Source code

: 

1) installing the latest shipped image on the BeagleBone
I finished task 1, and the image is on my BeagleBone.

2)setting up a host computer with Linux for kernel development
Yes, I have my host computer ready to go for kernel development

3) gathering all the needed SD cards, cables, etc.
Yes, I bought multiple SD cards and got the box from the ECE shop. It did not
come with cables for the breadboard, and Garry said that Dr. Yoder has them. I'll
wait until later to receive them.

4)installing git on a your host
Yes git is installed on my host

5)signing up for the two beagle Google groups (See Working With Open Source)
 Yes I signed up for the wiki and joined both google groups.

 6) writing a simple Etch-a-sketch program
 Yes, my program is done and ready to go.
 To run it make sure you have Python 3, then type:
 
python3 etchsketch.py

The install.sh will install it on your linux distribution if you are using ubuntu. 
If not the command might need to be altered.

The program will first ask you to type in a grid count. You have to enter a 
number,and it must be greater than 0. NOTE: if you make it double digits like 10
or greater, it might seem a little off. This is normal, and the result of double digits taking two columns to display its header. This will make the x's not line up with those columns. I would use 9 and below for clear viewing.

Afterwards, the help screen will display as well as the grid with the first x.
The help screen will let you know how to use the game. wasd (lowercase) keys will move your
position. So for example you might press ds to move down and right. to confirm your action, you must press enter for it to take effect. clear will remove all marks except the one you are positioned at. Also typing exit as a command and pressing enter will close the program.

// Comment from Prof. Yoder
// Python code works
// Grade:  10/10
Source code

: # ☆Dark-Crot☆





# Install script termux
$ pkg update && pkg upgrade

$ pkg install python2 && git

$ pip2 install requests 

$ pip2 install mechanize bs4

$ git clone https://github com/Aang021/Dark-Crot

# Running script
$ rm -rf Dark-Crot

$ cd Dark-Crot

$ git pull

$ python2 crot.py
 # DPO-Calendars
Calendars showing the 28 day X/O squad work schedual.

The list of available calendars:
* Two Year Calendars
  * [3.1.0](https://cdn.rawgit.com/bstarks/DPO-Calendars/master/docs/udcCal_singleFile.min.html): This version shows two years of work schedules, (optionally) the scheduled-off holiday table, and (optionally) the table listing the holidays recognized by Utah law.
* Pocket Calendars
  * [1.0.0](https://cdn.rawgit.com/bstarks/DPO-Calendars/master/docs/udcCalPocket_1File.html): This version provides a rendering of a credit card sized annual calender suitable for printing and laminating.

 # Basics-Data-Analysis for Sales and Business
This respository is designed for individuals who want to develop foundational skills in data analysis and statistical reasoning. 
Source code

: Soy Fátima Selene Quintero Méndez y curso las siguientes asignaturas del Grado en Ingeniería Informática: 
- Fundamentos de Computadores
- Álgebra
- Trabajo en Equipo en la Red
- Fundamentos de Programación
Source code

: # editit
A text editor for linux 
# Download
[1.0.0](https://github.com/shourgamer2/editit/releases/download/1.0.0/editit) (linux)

**Your assignment:**
For each line of the data that has the word "command", report that line.

**Result:**
If not the command might need to be altered.
position. So for example you might press ds to move down and right. to confirm your action, you must press enter for it to take effect. clear will remove all marks except the one you are positioned at. Also typing exit as a command and pressing enter will close the program.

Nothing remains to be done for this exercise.